We wtorek Przemysław Kita został oficjalnie piłkarzem Widzewa Łódź. Nie jest to żadne zaskoczenie, ponieważ napastnik był jedną nogą przy Piłsudskiego w zasadzie już od dwóch tygodni. Teraz możemy przeprowadzić z nim pierwszy wywiad po podpisaniu umowy.
– O pana przejściu do Widzewa mówiło się już od dłuższego czasu. Nie było po drodze żadnych trudności?
– Nie, raczej nie. Widzew był konkretnie zainteresowany moją osobą, ja ze swojej strony również byłem nastawiony na ten transfer w zasadzie od samego początku, gdy otrzymałem telefon od dyrektora sportowego Łukasza Masłowskiego. Cieszę się, że wszystko udało się dopiąć formalnie i jestem widzewiakiem.
– Urasta pan na specjalistę od awansów. To chyba ewenement, by cztery razy w ciągu pięciu sezonów dokonać tej sztuki.
– To prawda. Mam patent na awanse z II ligi do I ligi, choć zdarzyło mi się również spaść z I ligi do II ligi. Zawsze trafiałem do silnych i ambitnych zespołów, gdzie była chemia pomiędzy zawodnikami. Tak się składało w ostatnim czasie, że udawało nam się to przekuć w awans.

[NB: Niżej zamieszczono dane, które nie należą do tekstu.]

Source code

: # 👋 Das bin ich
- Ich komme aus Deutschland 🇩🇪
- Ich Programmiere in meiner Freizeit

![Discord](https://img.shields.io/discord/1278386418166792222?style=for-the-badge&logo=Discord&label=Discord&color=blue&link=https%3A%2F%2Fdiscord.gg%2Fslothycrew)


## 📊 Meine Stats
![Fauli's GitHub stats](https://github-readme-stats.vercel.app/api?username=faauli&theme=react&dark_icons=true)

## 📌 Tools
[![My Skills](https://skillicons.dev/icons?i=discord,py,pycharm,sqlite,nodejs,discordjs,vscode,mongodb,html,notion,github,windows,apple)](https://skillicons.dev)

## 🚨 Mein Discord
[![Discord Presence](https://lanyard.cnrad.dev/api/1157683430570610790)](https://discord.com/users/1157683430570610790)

– Żałuje pan, że nie udało się na dłużej zagościć w Ekstraklasie? Dlaczego nie wyszło w Cracovii?
– Różne czynniki się na to składały. W pewnym momencie pojawiła się kontuzja, a w międzyczasie zmienił się trener. Tak jakoś wyszło, że moje losy potoczyły się później tak, a nie inaczej. Czy żałuję? Staram się nie patrzeć na to w ten sposób. Każdego dnia cieszę się, że mogę uprawiać zawód piłkarza. Robię to, co kocham i to jest dla mnie najważniejsze.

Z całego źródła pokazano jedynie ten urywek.